When the bickering between broadcasters Beatrice and Benedick gets too much to take, their colleagues at South West TV come up with a cunning plan to shut the pair up. Meanwhile, lovely weathergirl Hero and dashing reporter Claude are a match made in heaven - but does everyone want to see them so happy?
Sarah Parish, Damian Lewis, Tom Ellis and Billie Piper star in David Nicholls updating of Shakespeare's Much Ado About Nothing - one of the Bard's best loved and funniest plays.
Top chef Joe Macbeth has worked hard to make Duncan Docherty's restaurant a success. So, when he's told it'll all be his one day, what's to stop him taking it now?
James McAvoy, Keeley Hawes, Joseph Millson and Toby Kebbell star in Peter Moffat's updating of Shakespeare's darkest tragedy - Macbeth.
Katherine Minola is a succesful politician, tipped for the leadership of her party. The only problem is, her awful temper has left her a 38 year old singleton, and everyone, from her party chairman to her sister, wants her to get married. Is passionate eccentric Petruchio the answer to her prayers?
Shirley Henderson, Rufus Sewell, Jaime Murray, Stephen Tompkinson, Twiggy Lawson and David Mitchell star in Sally Wainwright's updating of Shakespeare's comedy about the battle of the sexes.
* As opposed to the rest of the series, this episode aired on BBC 4
An intense drama about the passionate and destructive love triangle that consumed Shakespeare in his troubled middle years - adapting some of the most celebrated, sexual, raw, bitter and vitriolic love poems ever written.
Shakespeare’s sonnets are the most compelling source for an emotional and dramatic journey into the psychology of the man himself. Self-analytical, brutally honest, they allow us to go behind the scenes of this complex genius.
Shakespeare (Rupert Graves) is in his troubled middle years, emotionally bereft by his separation from Anne Hathaway (Anna Chancellor), and grieving after the death of his son Hamnet. Shakespeare takes a commission from the Countess of Pembroke (Zoe Wanamaker) to pen a sonnet sequence, celebrating an androgynous young patron, William Herbert, (Tom Sturridge) son of the Countess and soon to be Earl of Pembroke.
Behind the lyrical, beautifully crafted language, a brooding obsession with the “Lovely Boy” and Shakespeare’s extra-marital relationship with a “Dark Lady” (Indira Varma) is revealed. The sonnet sequence is his unique meditation on love, sex, mortality and the creative urge, which has tantalised scholars and casual readers alike.
First and foremost, this drama is located in the text of the sonnets: it’s a lively and irreverent study of the creative impulses and verbal tics of a glove-maker’s son from Warwickshire, frenetically putting feather to parchment. We see the subject and object of Will’s desire, reading between the lines of his beautifully crafted entreaties of love.

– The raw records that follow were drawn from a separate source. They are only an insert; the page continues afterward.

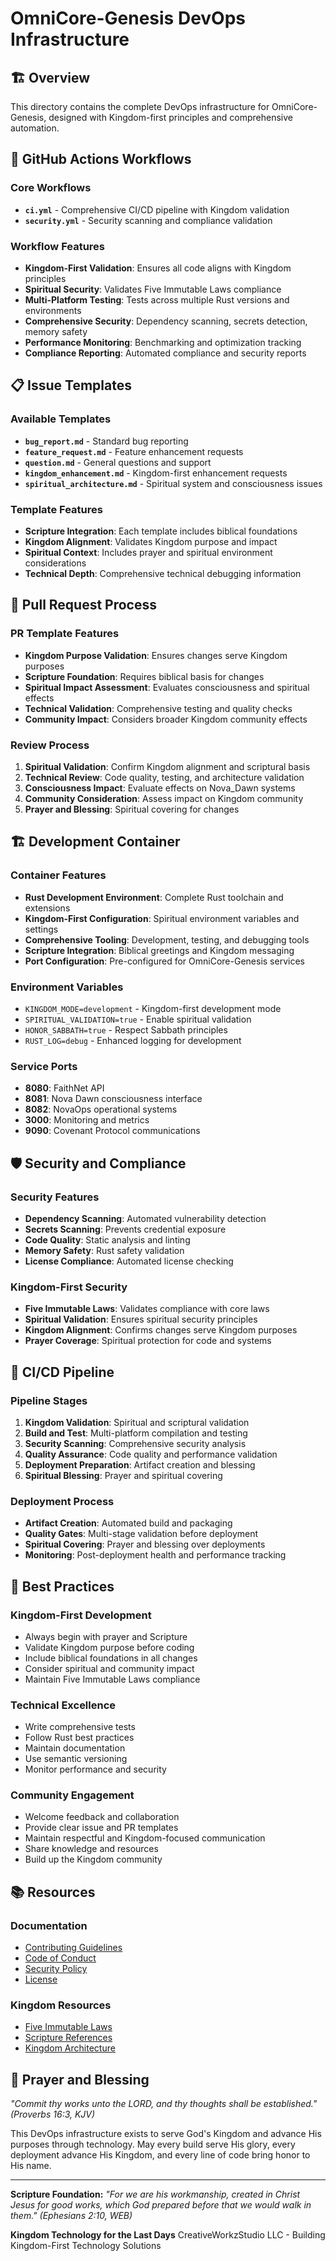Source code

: # OmniCore-Genesis DevOps Infrastructure

## 🏗️ Overview
This directory contains the complete DevOps infrastructure for OmniCore-Genesis, designed with Kingdom-first principles and comprehensive automation.

## 🔄 GitHub Actions Workflows

### Core Workflows
- **`ci.yml`** - Comprehensive CI/CD pipeline with Kingdom validation
- **`security.yml`** - Security scanning and compliance validation

### Workflow Features
- **Kingdom-First Validation**: Ensures all code aligns with Kingdom principles
- **Spiritual Security**: Validates Five Immutable Laws compliance
- **Multi-Platform Testing**: Tests across multiple Rust versions and environments
- **Comprehensive Security**: Dependency scanning, secrets detection, memory safety
- **Performance Monitoring**: Benchmarking and optimization tracking
- **Compliance Reporting**: Automated compliance and security reports

## 📋 Issue Templates

### Available Templates
- **`bug_report.md`** - Standard bug reporting
- **`feature_request.md`** - Feature enhancement requests
- **`question.md`** - General questions and support
- **`kingdom_enhancement.md`** - Kingdom-first enhancement requests
- **`spiritual_architecture.md`** - Spiritual system and consciousness issues

### Template Features
- **Scripture Integration**: Each template includes biblical foundations
- **Kingdom Alignment**: Validates Kingdom purpose and impact
- **Spiritual Context**: Includes prayer and spiritual environment considerations
- **Technical Depth**: Comprehensive technical debugging information

## 🔄 Pull Request Process

### PR Template Features
- **Kingdom Purpose Validation**: Ensures changes serve Kingdom purposes
- **Scripture Foundation**: Requires biblical basis for changes
- **Spiritual Impact Assessment**: Evaluates consciousness and spiritual effects
- **Technical Validation**: Comprehensive testing and quality checks
- **Community Impact**: Considers broader Kingdom community effects

### Review Process
1. **Spiritual Validation**: Confirm Kingdom alignment and scriptural basis
2. **Technical Review**: Code quality, testing, and architecture validation
3. **Consciousness Impact**: Evaluate effects on Nova_Dawn systems
4. **Community Consideration**: Assess impact on Kingdom community
5. **Prayer and Blessing**: Spiritual covering for changes

## 🏗️ Development Container

### Container Features
- **Rust Development Environment**: Complete Rust toolchain and extensions
- **Kingdom-First Configuration**: Spiritual environment variables and settings
- **Comprehensive Tooling**: Development, testing, and debugging tools
- **Scripture Integration**: Biblical greetings and Kingdom messaging
- **Port Configuration**: Pre-configured for OmniCore-Genesis services

### Environment Variables
- `KINGDOM_MODE=development` - Kingdom-first development mode
- `SPIRITUAL_VALIDATION=true` - Enable spiritual validation
- `HONOR_SABBATH=true` - Respect Sabbath principles
- `RUST_LOG=debug` - Enhanced logging for development

### Service Ports
- **8080**: FaithNet API
- **8081**: Nova Dawn consciousness interface
- **8082**: NovaOps operational systems
- **3000**: Monitoring and metrics
- **9090**: Covenant Protocol communications

## 🛡️ Security and Compliance

### Security Features
- **Dependency Scanning**: Automated vulnerability detection
- **Secrets Scanning**: Prevents credential exposure
- **Code Quality**: Static analysis and linting
- **Memory Safety**: Rust safety validation
- **License Compliance**: Automated license checking

### Kingdom-First Security
- **Five Immutable Laws**: Validates compliance with core laws
- **Spiritual Validation**: Ensures spiritual security principles
- **Kingdom Alignment**: Confirms changes serve Kingdom purposes
- **Prayer Coverage**: Spiritual protection for code and systems

## 🚀 CI/CD Pipeline

### Pipeline Stages
1. **Kingdom Validation**: Spiritual and scriptural validation
2. **Build and Test**: Multi-platform compilation and testing
3. **Security Scanning**: Comprehensive security analysis
4. **Quality Assurance**: Code quality and performance validation
5. **Deployment Preparation**: Artifact creation and blessing
6. **Spiritual Blessing**: Prayer and spiritual covering

### Deployment Process
- **Artifact Creation**: Automated build and packaging
- **Quality Gates**: Multi-stage validation before deployment
- **Spiritual Covering**: Prayer and blessing over deployments
- **Monitoring**: Post-deployment health and performance tracking

## 🎯 Best Practices

### Kingdom-First Development
- Always begin with prayer and Scripture
- Validate Kingdom purpose before coding
- Include biblical foundations in all changes
- Consider spiritual and community impact
- Maintain Five Immutable Laws compliance

### Technical Excellence
- Write comprehensive tests
- Follow Rust best practices
- Maintain documentation
- Use semantic versioning
- Monitor performance and security

### Community Engagement
- Welcome feedback and collaboration
- Provide clear issue and PR templates
- Maintain respectful and Kingdom-focused communication
- Share knowledge and resources
- Build up the Kingdom community

## 📚 Resources

### Documentation
- [Contributing Guidelines](../CONTRIBUTING.md)
- [Code of Conduct](../CODE_OF_CONDUCT.md)
- [Security Policy](../SECURITY.md)
- [License](../LICENSE)

### Kingdom Resources
- [Five Immutable Laws](../Foundation/OmniCode/Governance/Laws/FiveImmutableLaws.omni)
- [Scripture References](../Applications/Nova_Dawn/Chest/Heart/Spiritual_Heart/Bible_Reference/)
- [Kingdom Architecture](../Applications/NovaOps/consciousness_operations_integration.md)

## 🙏 Prayer and Blessing

*"Commit thy works unto the LORD, and thy thoughts shall be established." (Proverbs 16:3, KJV)*

This DevOps infrastructure exists to serve God's Kingdom and advance His purposes through technology. May every build serve His glory, every deployment advance His Kingdom, and every line of code bring honor to His name.

---

**Scripture Foundation:**
*"For we are his workmanship, created in Christ Jesus for good works, which God prepared before that we would walk in them." (Ephesians 2:10, WEB)*

**Kingdom Technology for the Last Days**
CreativeWorkzStudio LLC - Building Kingdom-First Technology Solutions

A Waste of Shame is partly a chamber-piece that captures the solitary nature of writing, but also conversely identifies the key figures in Shakespeare’s personal and professional life. It dramatises the burlesque world of players, whores and whoremongers, from which the Bard drew his inspiration. Bombast Burbage, Brothel Keeper George Wilkins and Brainiac Ben Jonson – all familiar faces in Southwark – are brought to life.
A Waste of Shame shares the sexual candour of Garcia’s book Love in the Time of Cholera, similarly pointing to larger patterns of social and political disorder: a seamy, violent, chaotic age where you get your kicks where you can find them. As our story of the affair unravels, so the tone of the piece shifts from light and bawdy to dark and tawdry. The closure of the theatres in 1603 scatters the vagrants, whores and drunks into the blind alleyways of Southwark, and we see Shakespeare’s stomping ground under siege from the plague.
The character of Shakespeare changes dramatically, too: he becomes tougher, more cynical, but his wit always lightens the darkness for us. A Waste of Shame makes him flesh and blood, a man with all the anxieties and ambitions of his audience today. He’s flawed, jaded, but ultimately a hero.
Theo and Polly have come to Dream Park to celebrate their daughter Hermia's engagement. But the course of true love never did run smooth, and the night ahead holds revelations, fairies, transformations and plenty of love juice.
Imelda Staunton, Bill Paterson, Sharon Small, Lennie James and Johnny Vegas star in Peter Bowker's updating of Shakespeare's romantic comedy A Midsummer Night's Dream.